The Opposite of Science

I՚m as happy as anyone to see thousands of people in the street marching in support of science, but something about it feels kind of strange – like, should science really be a political cause?




The first answer that comes to mind: of course is no, it shouldn՚t be, but the right wing crazies have forced it to be one. The onus is on them.

The second (and a bit more sophisticated) one: yes, of course, science and rationality (and the modern cosmopolitan civilizations that make them possible) are as historical, and hence political, as anything else. Science didn՚t just blossom innocently into existence in the modern era, it was advanced by specific agencies and interests, and opposed by others. It՚s a bit sad and a bit annoying that this battle hasn՚t been won decisively, but not exactly surprising. So this is just a new stage of a long battle.

There weren՚t any visible counterprotestors at the Science Day march, although plenty of mention of Donald Trump, now the leader of the rightist forces of unreason.

The first obvious enemy of science was religion. While the Catholic Church has long made its peace with science, religious fundamentalism quite rightly sees science as undermining its metaphysics and has opposed it fairly continuously in the US for the past century..

Big business and its libertarian ideological handmaids, who turn against science because it interferes with their profit making. This is the most powerful of the anti-science forces because it has money behind it, and it՚s main effects have been to ensure that we continue to doom ourselves via the climate.

Ethnonationalism – Science by its nature is universalist – it is a machine for producing truths that ideally independent of specific context. This is a tricky and sensitive point, because it doesn՚t mean that science necessarily proves human universalism – “human biodiversity” may be real, although it՚s a suspicious and fringy area. But the practice of science has a very strong universalist bias, in that research results and practises from the US or Peru or Peking are expected to be fully compatible with each other. Trump՚s hamhanded attempts to block immigrants have had a very tangible negative impact on scientific practice.

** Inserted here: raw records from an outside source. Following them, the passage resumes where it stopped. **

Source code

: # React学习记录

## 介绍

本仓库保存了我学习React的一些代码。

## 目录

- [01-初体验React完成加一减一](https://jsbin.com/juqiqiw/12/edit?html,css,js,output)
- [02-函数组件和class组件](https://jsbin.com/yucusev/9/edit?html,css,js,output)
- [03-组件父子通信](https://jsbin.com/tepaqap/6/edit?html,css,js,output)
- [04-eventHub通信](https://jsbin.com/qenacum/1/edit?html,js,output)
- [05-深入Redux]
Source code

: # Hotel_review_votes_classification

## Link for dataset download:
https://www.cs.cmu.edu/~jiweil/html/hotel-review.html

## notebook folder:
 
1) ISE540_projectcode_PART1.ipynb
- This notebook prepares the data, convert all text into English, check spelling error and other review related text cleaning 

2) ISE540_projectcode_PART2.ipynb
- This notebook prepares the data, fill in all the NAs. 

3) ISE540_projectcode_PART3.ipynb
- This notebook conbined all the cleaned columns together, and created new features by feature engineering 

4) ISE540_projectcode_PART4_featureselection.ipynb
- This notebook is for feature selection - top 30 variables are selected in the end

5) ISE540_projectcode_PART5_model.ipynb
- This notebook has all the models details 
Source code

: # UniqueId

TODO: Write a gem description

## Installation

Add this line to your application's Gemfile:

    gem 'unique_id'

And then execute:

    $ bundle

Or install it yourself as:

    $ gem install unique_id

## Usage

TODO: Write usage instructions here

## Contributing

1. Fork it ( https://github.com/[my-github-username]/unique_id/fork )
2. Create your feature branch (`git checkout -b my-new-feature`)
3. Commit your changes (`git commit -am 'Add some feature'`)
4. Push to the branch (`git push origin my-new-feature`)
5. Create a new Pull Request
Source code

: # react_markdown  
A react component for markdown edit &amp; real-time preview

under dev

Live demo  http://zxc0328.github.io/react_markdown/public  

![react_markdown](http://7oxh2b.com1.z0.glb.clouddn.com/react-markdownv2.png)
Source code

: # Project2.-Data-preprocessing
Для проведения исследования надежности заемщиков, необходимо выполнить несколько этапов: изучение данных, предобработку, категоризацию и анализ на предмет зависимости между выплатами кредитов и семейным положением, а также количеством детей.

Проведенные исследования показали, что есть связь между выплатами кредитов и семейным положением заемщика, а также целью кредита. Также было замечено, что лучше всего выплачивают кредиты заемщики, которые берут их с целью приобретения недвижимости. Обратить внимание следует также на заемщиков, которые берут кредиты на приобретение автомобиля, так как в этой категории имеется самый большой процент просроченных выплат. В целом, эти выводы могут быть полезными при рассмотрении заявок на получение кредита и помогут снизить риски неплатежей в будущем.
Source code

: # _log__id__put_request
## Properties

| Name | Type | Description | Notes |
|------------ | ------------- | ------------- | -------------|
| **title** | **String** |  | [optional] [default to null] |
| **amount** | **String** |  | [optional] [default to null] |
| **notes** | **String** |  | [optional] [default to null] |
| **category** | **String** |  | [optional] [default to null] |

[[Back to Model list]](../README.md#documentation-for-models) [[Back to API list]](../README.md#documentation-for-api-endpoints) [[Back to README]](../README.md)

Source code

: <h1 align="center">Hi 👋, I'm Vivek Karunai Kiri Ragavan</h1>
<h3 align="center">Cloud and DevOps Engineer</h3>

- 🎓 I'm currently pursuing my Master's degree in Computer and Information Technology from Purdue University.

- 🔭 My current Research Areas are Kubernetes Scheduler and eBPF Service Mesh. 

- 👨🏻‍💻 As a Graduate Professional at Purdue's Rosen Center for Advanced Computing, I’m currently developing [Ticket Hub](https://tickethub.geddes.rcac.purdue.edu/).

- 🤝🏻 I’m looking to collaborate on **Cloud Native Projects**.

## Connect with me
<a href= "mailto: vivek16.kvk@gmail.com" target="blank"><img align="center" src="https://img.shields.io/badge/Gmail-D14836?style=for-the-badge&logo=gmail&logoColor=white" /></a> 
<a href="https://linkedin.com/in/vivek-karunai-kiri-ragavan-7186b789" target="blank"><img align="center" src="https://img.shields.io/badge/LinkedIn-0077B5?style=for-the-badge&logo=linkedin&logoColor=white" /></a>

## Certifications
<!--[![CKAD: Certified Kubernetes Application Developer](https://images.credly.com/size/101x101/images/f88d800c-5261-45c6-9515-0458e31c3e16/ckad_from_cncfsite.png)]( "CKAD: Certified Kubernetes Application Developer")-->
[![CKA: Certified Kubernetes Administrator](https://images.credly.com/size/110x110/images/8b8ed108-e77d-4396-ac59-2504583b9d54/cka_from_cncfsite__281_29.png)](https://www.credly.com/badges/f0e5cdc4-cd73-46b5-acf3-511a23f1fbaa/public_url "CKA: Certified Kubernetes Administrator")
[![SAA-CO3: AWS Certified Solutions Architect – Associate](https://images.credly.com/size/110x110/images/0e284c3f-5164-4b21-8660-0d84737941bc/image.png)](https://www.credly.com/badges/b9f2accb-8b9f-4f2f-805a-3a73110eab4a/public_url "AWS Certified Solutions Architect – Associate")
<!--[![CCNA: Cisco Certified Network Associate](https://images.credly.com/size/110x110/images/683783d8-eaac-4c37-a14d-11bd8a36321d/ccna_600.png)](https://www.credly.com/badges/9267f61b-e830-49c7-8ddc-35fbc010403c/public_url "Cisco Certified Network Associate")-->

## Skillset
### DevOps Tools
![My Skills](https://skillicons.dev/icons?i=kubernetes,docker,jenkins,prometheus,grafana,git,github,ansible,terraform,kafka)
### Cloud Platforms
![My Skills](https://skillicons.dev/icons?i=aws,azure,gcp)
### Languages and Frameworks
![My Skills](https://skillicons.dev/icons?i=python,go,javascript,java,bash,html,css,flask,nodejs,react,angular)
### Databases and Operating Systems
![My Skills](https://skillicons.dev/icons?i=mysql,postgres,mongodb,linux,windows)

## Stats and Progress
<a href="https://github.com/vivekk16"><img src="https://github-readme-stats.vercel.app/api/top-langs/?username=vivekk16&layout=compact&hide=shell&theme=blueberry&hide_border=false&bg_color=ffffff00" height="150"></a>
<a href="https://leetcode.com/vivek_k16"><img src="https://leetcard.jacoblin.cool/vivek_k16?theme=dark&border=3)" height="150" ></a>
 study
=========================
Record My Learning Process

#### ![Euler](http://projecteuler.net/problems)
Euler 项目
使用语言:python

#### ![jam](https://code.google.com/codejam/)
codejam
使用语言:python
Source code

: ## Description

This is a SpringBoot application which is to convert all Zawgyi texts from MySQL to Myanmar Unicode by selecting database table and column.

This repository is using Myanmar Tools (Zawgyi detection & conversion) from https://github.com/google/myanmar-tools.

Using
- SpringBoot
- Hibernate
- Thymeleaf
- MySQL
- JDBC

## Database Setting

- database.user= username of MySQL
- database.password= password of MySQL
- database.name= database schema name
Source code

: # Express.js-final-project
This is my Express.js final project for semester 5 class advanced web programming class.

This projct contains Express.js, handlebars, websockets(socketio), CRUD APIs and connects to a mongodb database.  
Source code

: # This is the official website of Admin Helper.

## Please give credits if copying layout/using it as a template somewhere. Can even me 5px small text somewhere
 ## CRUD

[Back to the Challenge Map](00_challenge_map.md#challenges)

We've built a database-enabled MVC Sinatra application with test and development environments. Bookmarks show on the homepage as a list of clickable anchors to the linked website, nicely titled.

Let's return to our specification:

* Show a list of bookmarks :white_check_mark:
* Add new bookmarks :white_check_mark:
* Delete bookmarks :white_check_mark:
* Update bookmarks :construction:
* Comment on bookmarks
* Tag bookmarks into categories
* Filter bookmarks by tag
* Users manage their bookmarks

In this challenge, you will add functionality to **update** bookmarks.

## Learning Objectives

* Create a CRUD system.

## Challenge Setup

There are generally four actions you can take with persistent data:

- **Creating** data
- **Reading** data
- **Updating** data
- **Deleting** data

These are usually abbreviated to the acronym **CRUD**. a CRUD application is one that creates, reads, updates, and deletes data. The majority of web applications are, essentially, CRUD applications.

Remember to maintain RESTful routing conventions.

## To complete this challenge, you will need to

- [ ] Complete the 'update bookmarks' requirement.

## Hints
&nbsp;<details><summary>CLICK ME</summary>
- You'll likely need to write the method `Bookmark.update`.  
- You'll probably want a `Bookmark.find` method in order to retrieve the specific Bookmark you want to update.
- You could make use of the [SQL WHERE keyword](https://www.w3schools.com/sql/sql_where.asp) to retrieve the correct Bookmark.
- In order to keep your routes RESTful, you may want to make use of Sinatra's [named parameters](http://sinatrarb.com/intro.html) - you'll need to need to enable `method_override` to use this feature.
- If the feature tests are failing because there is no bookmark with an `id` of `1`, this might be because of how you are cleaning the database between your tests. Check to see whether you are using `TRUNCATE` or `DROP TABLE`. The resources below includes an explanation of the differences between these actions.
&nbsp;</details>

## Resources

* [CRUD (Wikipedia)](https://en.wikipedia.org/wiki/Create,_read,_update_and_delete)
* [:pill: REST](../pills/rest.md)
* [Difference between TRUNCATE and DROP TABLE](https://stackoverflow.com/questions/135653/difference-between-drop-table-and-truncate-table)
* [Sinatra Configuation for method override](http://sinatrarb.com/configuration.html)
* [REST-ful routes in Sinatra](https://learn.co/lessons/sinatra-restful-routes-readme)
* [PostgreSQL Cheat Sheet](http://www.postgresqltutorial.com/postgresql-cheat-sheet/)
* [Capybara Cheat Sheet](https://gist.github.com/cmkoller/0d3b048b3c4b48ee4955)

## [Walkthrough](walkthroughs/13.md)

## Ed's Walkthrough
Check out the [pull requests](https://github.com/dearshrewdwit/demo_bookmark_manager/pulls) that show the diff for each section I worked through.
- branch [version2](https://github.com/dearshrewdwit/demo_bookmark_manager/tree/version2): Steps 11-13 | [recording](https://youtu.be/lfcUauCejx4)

On the left (more or less), enemies of science are usually motivated by some form of conspiracism or health paranoia (eg anti-vaxxers). William Burroughs made this point with characteristic clarity and extremism. way back in 1961:
The whole point is, I feel the machine should be eliminated. Now that it has served its purpose of alerting us to the dangers of machine control. Elimination of all natural sciences. If anybody ought to go to the extermination chambers definitely scientists, yes I’m definitely anti-scientist because I feel that science represents a conspiracy to impose as, the real and only universe, the Universe of scientists themselves - they’re reality-addicts, they’ve got to have things so real so they can get their hands on it. We have a great elaborate machine which I feel has to be completely dismantled in order to do that we need people who understand how the machine works - the mass media - unparalleled opportunity.
Science has had a varied political career, as it makes its necessary alliances with political and worldly power. It՚s always been hand in glove with the military, for obvious reasons. And its served capitalism and corporations, perhaps too well. Doing science takes money, money comes from the powerful, so science has had to make all sorts of alliances with the powerful, including unfortunate relationships with both the Nazis and Stalin. And its enemies have also been scattered across the spectrum.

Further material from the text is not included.